Saturday 16 August 2008

Dilema Atasan Muda

Antara acungan dan kekhawatiran

Berlaku untuk siapakan sebutan atasan muda itu? Kalau mengacu pada sejumlah catatan, yang disebut atasan muda itu kira-kira adalah orang yang usianya antara kurang dari 25 dan tidak lebih dari 35 tahun, namun posisi karirnya telah menduduki level leader. Definisi leader di sini, kalau mau pakai pendapat Peter Drucker, adalah orang yang memiliki pengikut atau bawahan. “The only definition of a leader is someone who has followers”.

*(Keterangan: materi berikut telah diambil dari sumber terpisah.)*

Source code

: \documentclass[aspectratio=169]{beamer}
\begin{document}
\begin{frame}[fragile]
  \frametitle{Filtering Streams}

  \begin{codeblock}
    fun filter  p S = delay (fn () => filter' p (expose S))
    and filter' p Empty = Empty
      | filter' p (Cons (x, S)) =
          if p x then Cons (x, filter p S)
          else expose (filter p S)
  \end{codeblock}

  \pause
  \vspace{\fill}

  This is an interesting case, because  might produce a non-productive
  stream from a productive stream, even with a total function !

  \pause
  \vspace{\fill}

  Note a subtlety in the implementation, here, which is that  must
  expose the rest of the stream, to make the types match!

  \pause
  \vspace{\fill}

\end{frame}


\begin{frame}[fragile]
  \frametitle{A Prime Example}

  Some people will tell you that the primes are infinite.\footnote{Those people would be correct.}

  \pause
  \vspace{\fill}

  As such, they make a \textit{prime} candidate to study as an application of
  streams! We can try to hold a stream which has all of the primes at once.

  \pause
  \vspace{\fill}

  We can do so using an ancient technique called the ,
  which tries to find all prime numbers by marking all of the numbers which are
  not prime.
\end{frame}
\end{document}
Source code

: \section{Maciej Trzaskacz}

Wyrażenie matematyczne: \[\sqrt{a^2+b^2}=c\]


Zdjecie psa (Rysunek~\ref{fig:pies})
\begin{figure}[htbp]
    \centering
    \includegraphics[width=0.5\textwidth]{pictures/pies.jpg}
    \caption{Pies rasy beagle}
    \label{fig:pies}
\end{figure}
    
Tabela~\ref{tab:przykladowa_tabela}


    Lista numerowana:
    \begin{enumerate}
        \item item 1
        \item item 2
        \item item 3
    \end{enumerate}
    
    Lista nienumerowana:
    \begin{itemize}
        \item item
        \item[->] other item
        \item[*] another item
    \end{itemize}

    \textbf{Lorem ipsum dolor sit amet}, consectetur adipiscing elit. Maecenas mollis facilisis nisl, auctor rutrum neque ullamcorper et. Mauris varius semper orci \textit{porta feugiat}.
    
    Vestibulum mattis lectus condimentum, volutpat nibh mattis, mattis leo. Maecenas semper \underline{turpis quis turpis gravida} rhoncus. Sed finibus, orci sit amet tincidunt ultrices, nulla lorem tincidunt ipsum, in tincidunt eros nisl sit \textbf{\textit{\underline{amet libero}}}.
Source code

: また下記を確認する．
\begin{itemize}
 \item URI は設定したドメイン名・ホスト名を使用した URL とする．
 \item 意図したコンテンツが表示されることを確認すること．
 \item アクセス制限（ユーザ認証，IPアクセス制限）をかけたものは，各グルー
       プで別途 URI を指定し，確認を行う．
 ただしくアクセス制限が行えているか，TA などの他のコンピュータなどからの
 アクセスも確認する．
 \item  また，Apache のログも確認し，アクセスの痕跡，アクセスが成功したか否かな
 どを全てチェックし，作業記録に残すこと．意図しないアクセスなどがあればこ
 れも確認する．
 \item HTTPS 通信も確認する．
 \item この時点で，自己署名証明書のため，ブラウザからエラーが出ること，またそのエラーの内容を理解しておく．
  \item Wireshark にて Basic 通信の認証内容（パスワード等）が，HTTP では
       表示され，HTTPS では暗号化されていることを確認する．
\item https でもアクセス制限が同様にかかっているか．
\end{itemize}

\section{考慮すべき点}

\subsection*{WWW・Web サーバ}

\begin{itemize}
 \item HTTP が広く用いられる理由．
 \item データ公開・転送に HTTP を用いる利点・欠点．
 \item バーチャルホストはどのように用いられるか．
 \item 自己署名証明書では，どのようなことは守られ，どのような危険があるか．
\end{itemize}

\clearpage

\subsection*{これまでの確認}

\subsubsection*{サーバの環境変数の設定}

Fenomena munculnya atasan muda ini sebetulnya bukan barang baru. Dari sejak zaman para nabi, zaman raja-raja, dan sampai era kepahlawanan nasional pun sudah ada. Konon, Jaka Tingkir ketika dinobatkan menjadi pemimpin, usianya masih sangat muda. Pak Idham Khalid ketika terpilih sebagai salah satu tokoh nasional di zamannya, usia beliau baru tiga puluh tahun.

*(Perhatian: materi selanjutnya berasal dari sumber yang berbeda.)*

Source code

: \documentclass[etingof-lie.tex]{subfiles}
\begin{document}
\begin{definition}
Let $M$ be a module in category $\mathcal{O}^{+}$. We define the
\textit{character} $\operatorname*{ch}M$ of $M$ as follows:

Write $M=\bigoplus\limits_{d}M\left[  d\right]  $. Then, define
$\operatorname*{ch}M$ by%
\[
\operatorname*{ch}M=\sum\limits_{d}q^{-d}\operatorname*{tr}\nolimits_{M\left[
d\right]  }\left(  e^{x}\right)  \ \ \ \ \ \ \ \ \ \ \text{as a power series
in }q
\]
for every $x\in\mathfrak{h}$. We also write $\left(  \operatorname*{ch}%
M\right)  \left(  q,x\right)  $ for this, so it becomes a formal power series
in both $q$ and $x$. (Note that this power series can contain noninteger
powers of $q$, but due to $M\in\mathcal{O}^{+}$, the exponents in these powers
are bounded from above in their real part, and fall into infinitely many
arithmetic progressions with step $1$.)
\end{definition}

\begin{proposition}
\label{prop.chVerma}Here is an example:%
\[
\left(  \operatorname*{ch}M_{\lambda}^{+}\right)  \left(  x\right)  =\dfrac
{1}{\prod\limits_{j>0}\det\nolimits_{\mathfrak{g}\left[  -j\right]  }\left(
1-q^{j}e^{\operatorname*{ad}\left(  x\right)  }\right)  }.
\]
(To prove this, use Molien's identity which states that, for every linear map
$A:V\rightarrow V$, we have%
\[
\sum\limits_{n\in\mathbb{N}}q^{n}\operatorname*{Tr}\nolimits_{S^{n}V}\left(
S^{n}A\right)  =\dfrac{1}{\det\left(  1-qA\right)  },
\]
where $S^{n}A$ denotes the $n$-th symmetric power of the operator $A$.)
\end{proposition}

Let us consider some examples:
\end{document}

Namun, seiring dengan semakin terbukanya akses pendidikan yang lebih bagus, informasi yang lebih mudah, temuan-temuan yang lebih bagus, metode penguasaan skill yang lebih bagus pula dan penyedia resource yang lebih berlimpah, diperkirakan jumlah atasan muda di negara maju dan negara yang mau maju (developing countries) akan terus bertambah. Baru-baru ini ada orang Indonesia yang terpilih sebagai direktur termuda se-Asia Tenggara karena usianya baru 24 tahun. Selang beberapa bulan, Ernst & Young juga menobatkan pengusaha muda yang konon manufakturnya terbesar se-Asia Tenggara dan usianya belum tiga puluh tahun.

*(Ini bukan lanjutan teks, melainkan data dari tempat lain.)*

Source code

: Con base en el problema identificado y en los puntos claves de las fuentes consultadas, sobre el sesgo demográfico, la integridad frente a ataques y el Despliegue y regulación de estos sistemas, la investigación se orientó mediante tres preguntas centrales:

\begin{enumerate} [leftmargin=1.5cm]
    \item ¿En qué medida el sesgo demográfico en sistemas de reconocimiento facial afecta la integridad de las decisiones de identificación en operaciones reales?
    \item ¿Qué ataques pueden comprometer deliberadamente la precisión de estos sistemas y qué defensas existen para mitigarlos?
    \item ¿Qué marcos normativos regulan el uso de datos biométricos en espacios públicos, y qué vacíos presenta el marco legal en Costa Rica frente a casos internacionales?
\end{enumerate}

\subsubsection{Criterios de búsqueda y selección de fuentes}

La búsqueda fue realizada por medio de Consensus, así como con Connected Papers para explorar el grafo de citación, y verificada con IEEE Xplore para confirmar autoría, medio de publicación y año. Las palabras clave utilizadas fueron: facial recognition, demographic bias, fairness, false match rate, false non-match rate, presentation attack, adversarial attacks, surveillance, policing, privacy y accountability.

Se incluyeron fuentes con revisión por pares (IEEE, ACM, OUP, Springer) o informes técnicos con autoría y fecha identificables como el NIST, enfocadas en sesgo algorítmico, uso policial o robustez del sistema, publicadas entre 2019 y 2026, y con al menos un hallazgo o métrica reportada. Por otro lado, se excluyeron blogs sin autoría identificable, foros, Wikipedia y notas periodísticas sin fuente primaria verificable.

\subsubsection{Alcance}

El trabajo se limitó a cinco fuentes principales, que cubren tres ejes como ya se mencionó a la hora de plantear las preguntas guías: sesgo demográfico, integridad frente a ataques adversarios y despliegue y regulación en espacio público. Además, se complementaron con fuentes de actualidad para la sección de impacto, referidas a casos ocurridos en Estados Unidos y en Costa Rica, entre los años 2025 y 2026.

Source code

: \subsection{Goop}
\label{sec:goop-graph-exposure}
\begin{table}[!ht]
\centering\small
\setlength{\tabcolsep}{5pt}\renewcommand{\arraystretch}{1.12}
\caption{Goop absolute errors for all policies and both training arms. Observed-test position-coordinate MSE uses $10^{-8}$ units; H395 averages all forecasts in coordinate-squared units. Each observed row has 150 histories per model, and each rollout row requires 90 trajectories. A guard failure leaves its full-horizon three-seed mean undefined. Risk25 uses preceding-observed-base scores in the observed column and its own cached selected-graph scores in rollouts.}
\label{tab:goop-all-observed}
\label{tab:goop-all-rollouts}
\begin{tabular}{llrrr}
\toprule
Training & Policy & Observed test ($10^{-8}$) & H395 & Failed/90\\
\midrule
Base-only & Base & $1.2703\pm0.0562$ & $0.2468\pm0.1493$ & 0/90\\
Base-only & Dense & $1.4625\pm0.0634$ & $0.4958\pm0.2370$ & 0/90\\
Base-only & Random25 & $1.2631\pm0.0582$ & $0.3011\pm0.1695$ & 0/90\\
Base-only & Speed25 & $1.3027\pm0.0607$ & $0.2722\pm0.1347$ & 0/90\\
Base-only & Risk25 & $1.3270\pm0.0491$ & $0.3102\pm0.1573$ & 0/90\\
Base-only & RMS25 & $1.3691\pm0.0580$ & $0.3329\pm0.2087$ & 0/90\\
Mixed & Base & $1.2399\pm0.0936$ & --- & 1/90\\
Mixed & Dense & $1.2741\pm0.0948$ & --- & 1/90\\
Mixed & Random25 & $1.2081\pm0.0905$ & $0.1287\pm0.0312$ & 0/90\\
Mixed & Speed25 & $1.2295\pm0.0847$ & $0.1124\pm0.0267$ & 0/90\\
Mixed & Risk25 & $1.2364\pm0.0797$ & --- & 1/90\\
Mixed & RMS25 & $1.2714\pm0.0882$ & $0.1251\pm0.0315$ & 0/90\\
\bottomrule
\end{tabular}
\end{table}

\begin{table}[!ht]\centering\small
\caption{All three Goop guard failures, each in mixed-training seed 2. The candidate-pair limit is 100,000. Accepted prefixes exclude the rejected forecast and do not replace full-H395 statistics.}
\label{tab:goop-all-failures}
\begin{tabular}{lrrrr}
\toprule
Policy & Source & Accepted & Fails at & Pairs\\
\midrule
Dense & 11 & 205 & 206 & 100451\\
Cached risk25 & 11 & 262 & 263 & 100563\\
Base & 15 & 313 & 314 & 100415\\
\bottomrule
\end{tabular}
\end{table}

Apa yang membuat seseorang dinobatkan menjadi atasan muda? Kalau melihat di lapangan, sebab-sebabnya mungkin ada tiga. Pertama adalah karena (murni) prestasinya. Meski usianya masih muda, namun karena history karirnya bagus, ya mau tidak mau akhirnya terpilih menjadi atasan. Mereka terpilih karena punya alasan yang kuat. Kedua, karena dukungan keluarga dan pretasi. Dia terpilih sebagai atasan / pemimpin karena memang yang punya usaha atau perusahaan itu adalah keluarga (ayah, mertua, ibu, dst). Selain karena faktor keluarga, pilihan itu jatuh karena memang kualitasnya dipandang layak. Ketiga, karena jerih payah usahanya sendiri. Dia terpilih sebagai atasan karena memang usaha itu dia sendiri yang merintisnya dari sejak dini.


Apa yang perlu dihindari?

Menjadi atasan muda itu memang agak dilematis. Satu sisi kita kerap menerima acungan jempol dari orang lain atas prestasi yang kita miliki. Tapi di sisi lain, orang juga banyak yang menghawatirkan. Kekhawatiran ini biasanya hanya didasari oleh asumsi umum, analogi umum dan kasus-kasus yang umum terjadi. Karena itu, sejauh kita sanggup membuktikan bahwa asumsi banyak orang itu tidak seluruhnya benar, ya masalahnya selesai. Namun, jika kita gagl membebaskan diri dari ‘stereotype’ yang telah tercipta itu, ya mungkin orang akan punya alasan untuk ngomong: "benar kan dugaan gua?"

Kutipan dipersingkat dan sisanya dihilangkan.